What has always made baseball interesting is its simplicity. Hit the ball. Catch the ball. Throw the ball. Run the bases. Strike outs eliminate all of those and walks eliminate three of the four.
Ah, now for the pitchers. Click this link to view supporting data derived from the Lahman database. The boredom factor is based on the percent of batters faced who put the ball in play. The lower the percent, the more boring.
Randy Johnson edges out Nolan Ryan 61.55% to 61.61%. In third place is Sudden Sam McDowell: 63.88%.
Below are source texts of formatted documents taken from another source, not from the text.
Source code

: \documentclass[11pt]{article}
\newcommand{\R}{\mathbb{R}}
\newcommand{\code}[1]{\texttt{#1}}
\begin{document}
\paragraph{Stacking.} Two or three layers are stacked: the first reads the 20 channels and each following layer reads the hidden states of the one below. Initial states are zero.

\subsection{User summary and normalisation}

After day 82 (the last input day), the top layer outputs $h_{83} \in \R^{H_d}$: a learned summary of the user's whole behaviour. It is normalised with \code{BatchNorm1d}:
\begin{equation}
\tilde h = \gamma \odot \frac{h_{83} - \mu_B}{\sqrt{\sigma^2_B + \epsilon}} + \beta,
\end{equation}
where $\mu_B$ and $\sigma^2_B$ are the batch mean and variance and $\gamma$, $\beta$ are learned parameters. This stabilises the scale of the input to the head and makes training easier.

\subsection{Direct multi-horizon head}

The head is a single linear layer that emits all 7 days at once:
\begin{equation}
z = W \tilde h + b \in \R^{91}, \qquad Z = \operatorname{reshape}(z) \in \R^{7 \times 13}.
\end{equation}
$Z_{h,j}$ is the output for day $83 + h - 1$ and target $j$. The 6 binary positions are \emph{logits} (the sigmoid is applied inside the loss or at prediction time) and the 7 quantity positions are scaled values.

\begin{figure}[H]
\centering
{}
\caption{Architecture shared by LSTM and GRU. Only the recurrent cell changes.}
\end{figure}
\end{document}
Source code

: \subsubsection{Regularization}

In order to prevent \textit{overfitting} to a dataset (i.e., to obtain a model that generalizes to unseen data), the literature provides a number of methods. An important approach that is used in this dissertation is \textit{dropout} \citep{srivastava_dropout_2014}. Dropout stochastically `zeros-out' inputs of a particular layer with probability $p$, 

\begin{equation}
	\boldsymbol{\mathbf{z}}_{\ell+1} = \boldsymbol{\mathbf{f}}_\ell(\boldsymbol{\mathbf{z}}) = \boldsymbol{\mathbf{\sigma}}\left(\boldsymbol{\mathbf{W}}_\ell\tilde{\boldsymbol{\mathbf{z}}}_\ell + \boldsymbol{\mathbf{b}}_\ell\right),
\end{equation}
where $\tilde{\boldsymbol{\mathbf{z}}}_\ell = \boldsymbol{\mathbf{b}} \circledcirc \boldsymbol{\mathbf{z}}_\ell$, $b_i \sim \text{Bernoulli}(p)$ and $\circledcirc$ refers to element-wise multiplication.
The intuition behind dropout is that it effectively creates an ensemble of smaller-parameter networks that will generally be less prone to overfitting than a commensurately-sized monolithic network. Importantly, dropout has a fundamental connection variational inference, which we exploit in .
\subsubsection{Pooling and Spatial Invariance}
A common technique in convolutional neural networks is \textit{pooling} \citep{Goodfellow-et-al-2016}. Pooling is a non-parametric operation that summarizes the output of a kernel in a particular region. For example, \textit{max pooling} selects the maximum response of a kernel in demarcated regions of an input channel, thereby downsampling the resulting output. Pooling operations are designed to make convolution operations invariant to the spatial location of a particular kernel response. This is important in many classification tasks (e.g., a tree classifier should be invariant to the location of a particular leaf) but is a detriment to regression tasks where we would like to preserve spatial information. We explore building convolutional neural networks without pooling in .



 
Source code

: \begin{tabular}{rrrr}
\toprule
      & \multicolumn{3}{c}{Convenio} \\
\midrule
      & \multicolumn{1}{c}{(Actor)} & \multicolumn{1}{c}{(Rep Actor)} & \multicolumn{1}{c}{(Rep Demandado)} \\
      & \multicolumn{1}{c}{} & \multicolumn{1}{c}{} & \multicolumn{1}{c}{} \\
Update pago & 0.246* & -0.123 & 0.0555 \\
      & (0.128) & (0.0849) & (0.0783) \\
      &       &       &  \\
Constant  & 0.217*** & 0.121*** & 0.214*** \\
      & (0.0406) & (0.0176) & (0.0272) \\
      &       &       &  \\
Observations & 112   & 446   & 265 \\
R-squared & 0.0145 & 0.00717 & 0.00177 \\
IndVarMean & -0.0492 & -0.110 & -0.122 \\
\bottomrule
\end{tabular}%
As with the batters, I restricted the candidate pool to post World War II (after 1945) since SO & BB were so much lower in previous eras. Pitchers needed at least 2,300 innings to include Sandy Koufax who was fifth with 65.98%. 137 pitchers made the list.
Ryan had both the most SO (5,714) and BB (2,795). Johnson was second in SO and seventh in BB. Johnson was second in SO+BB: 6,372. Ryan had 8,509.
Phil Niekro faced the most batters: 22,677. Ryan was second with 22,575. Johnson was 17th: 17,067.
Least boring: Lew Burdette 86.21%. Robin Roberts was the least boring Hall of Famer: #133 of 137 with 82.72%.
In the middle of the pack: 68. Frank Viola 76.9% 69. Kenny Rogers 77.1%.
I may try to use the Tom Tango pitch count estimator to determine the number of pitches per plate appearance for seasons 1903 through 2011. All in an effort to figure out why the heck our national pastime has devolved into such a slow boring mess.